(Collected data entries)
::::::::

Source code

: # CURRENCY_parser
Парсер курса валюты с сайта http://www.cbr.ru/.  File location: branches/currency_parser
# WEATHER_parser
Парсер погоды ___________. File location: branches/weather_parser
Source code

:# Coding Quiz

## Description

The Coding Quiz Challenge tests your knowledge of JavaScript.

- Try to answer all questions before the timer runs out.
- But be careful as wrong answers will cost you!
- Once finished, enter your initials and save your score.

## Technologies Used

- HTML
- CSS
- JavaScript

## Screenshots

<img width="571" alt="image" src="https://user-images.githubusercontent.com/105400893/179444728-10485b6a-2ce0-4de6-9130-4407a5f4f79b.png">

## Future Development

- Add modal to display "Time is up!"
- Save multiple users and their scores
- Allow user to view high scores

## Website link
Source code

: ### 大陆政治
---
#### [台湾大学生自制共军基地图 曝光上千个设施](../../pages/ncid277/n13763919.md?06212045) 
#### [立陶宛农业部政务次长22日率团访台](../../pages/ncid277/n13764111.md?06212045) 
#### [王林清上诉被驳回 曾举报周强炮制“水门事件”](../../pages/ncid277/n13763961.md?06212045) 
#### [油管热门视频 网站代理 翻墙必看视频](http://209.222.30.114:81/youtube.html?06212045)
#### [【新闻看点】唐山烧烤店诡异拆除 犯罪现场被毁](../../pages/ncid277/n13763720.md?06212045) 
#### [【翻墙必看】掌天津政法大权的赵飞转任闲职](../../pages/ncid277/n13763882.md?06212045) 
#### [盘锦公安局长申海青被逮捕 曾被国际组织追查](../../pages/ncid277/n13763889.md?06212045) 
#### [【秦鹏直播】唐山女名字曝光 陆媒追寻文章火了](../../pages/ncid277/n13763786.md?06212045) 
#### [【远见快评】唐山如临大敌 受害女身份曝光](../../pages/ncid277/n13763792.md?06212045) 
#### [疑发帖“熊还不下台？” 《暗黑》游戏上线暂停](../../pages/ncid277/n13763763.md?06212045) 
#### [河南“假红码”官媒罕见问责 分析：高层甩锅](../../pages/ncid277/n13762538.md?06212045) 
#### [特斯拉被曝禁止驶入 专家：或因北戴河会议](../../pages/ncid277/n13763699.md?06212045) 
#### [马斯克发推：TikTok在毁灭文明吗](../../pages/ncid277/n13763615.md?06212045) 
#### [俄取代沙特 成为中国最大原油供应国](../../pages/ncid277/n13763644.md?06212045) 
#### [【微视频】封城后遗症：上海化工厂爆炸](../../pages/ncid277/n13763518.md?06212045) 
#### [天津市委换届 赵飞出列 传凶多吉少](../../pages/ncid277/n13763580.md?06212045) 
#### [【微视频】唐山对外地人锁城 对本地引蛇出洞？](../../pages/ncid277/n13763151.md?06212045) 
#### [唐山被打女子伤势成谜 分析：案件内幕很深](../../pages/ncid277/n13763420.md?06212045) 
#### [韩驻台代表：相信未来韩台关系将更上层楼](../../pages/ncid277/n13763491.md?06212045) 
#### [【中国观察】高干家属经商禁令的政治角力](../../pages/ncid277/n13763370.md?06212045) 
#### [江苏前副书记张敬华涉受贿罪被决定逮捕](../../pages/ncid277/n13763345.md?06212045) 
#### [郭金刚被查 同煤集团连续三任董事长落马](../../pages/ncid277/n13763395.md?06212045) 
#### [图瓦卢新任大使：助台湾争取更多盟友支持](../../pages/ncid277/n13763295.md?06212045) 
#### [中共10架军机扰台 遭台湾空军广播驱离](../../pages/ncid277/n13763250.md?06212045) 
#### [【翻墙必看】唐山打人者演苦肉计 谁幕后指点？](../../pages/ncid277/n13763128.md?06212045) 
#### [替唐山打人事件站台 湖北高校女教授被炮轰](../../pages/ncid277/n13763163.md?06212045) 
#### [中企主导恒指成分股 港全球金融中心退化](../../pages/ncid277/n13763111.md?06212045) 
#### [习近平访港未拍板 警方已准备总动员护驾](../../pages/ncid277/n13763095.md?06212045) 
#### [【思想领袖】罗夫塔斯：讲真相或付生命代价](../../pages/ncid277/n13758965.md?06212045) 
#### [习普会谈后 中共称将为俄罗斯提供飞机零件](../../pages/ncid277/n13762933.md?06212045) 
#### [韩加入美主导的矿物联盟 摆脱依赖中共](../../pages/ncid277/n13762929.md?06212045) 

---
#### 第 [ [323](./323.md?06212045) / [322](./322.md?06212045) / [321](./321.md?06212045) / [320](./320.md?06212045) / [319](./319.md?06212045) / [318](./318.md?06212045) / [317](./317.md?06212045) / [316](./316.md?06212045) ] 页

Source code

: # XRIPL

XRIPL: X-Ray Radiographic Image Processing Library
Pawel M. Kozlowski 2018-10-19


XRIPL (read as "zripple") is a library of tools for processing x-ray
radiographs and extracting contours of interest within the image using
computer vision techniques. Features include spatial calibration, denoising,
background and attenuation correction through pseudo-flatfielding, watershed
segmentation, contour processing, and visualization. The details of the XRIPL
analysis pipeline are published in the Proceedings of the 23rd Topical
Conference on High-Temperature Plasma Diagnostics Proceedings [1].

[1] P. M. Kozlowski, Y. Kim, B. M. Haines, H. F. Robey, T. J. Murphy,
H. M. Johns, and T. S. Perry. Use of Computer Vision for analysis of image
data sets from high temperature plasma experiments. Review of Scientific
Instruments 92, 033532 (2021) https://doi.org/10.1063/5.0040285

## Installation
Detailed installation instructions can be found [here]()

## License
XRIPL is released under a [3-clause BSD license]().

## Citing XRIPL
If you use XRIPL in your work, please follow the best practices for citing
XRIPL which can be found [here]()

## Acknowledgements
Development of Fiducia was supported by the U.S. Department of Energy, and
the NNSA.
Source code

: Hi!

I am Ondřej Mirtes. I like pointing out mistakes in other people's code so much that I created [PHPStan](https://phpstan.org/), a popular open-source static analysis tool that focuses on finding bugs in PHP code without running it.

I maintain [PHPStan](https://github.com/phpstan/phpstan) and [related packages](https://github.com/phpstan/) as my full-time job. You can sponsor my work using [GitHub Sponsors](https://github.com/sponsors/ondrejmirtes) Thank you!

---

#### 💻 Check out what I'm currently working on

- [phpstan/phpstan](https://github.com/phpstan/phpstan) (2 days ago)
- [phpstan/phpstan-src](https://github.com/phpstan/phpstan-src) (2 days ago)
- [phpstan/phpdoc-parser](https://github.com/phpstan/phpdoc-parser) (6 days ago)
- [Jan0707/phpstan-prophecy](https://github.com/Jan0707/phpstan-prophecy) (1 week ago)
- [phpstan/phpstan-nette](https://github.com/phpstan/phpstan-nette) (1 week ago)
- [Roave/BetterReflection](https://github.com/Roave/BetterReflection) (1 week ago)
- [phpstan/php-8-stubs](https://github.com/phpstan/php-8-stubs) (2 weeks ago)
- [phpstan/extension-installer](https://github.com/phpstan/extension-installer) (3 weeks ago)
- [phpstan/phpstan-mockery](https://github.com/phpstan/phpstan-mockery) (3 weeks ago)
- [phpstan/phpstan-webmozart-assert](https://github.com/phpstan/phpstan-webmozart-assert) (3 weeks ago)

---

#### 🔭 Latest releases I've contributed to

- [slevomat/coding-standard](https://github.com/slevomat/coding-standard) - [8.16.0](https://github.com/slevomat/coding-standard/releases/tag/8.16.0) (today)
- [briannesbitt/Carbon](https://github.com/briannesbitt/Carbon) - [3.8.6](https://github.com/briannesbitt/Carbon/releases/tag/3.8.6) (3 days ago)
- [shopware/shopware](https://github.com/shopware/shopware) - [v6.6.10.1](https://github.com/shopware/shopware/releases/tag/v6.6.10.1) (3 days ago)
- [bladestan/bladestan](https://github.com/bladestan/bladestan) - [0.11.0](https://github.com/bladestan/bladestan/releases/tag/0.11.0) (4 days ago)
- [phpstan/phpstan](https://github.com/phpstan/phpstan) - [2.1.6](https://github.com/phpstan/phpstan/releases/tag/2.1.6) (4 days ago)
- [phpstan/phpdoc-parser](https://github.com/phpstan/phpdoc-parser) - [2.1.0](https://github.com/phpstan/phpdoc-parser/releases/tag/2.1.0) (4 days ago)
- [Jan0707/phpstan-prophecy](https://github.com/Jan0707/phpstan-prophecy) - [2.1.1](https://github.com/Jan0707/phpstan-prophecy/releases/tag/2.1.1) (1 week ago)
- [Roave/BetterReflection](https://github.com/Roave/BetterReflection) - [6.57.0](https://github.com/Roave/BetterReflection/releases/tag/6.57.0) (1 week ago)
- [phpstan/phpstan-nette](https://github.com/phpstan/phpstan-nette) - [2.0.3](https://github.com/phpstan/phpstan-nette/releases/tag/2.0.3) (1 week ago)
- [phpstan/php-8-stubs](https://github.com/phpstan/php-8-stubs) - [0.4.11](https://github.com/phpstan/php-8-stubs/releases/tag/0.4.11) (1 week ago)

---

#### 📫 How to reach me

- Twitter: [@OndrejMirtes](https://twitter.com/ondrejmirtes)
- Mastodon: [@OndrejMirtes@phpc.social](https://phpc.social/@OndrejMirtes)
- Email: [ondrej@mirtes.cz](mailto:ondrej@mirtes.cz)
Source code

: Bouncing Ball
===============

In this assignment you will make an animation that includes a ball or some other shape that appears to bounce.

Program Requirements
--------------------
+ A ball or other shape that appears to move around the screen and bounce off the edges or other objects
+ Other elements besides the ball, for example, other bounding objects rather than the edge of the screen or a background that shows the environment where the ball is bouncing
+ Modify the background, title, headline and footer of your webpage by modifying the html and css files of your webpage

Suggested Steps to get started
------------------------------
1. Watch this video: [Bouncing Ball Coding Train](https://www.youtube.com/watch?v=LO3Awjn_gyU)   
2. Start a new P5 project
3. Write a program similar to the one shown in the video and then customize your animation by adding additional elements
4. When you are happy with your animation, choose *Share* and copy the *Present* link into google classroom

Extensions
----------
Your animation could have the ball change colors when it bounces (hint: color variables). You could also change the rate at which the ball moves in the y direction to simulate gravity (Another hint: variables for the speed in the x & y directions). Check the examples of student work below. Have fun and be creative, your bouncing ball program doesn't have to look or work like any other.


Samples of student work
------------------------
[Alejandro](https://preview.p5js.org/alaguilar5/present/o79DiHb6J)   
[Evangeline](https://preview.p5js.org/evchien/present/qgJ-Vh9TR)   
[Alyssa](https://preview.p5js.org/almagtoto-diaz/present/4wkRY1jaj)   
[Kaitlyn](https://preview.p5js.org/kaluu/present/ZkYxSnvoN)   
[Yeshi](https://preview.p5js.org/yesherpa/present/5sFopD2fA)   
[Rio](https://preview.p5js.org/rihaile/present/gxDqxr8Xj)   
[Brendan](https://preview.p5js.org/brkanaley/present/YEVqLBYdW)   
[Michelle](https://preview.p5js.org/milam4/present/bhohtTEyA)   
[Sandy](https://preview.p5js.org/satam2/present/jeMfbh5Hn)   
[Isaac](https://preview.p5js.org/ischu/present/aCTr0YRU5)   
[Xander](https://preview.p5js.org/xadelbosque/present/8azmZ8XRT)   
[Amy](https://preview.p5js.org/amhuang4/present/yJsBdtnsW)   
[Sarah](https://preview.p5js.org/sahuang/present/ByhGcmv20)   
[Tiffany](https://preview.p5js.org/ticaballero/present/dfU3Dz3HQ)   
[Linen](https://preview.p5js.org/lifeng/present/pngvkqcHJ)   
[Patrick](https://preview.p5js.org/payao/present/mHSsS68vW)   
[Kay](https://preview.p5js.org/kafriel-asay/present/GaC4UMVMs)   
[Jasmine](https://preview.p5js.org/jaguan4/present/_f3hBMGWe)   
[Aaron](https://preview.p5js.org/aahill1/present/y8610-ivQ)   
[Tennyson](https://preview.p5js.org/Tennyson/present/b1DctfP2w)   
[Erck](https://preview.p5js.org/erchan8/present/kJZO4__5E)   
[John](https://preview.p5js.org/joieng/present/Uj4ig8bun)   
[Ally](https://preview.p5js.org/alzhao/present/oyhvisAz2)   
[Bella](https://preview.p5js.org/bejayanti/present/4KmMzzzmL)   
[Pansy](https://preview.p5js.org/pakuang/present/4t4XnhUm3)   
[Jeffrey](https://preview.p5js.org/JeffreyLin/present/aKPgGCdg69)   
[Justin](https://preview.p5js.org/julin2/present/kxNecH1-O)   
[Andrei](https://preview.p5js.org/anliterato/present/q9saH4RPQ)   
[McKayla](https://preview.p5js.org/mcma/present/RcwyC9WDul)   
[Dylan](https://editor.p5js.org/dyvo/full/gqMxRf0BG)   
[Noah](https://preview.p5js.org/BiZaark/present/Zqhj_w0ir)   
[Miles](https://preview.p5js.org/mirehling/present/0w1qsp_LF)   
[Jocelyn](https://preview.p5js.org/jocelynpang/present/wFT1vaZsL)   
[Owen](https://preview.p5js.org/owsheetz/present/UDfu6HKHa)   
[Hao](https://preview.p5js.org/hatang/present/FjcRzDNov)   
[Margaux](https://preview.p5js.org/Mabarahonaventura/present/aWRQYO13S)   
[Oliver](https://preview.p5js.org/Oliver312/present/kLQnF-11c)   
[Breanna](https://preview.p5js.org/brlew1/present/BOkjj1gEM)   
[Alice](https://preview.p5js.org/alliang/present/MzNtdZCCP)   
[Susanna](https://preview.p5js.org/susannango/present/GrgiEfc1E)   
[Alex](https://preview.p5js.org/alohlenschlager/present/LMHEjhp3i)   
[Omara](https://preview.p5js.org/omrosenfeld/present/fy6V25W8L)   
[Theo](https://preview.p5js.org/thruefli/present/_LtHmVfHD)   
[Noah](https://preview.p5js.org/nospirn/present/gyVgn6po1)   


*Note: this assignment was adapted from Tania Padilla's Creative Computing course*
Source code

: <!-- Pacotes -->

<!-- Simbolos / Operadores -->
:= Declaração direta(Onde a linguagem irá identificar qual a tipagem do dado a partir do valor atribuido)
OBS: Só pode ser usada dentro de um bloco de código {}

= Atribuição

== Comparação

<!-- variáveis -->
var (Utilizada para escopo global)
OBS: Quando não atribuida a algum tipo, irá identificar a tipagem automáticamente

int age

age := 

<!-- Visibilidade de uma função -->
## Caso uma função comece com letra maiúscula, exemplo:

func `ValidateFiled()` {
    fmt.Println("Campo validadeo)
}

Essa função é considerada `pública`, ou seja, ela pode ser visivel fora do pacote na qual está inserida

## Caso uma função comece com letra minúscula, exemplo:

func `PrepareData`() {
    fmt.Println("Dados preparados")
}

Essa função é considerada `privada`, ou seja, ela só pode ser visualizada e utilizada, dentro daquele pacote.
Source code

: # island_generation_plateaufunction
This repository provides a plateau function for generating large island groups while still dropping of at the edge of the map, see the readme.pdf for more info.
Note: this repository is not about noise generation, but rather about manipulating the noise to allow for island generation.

::::::::

Work order:
Take the records above and return, word for word, only the lines that fall from the line with "[Amy](https://preview.p5js.org/amhuang4/present/yJsBdtnsW)" to the line with "[Patrick](https://preview.p5js.org/payao/present/mHSsS68vW)", both of them included.

Answer to this task:
[Amy](https://preview.p5js.org/amhuang4/present/yJsBdtnsW)   
[Sarah](https://preview.p5js.org/sahuang/present/ByhGcmv20)   
[Tiffany](https://preview.p5js.org/ticaballero/present/dfU3Dz3HQ)   
[Linen](https://preview.p5js.org/lifeng/present/pngvkqcHJ)   
[Patrick](https://preview.p5js.org/payao/present/mHSsS68vW)   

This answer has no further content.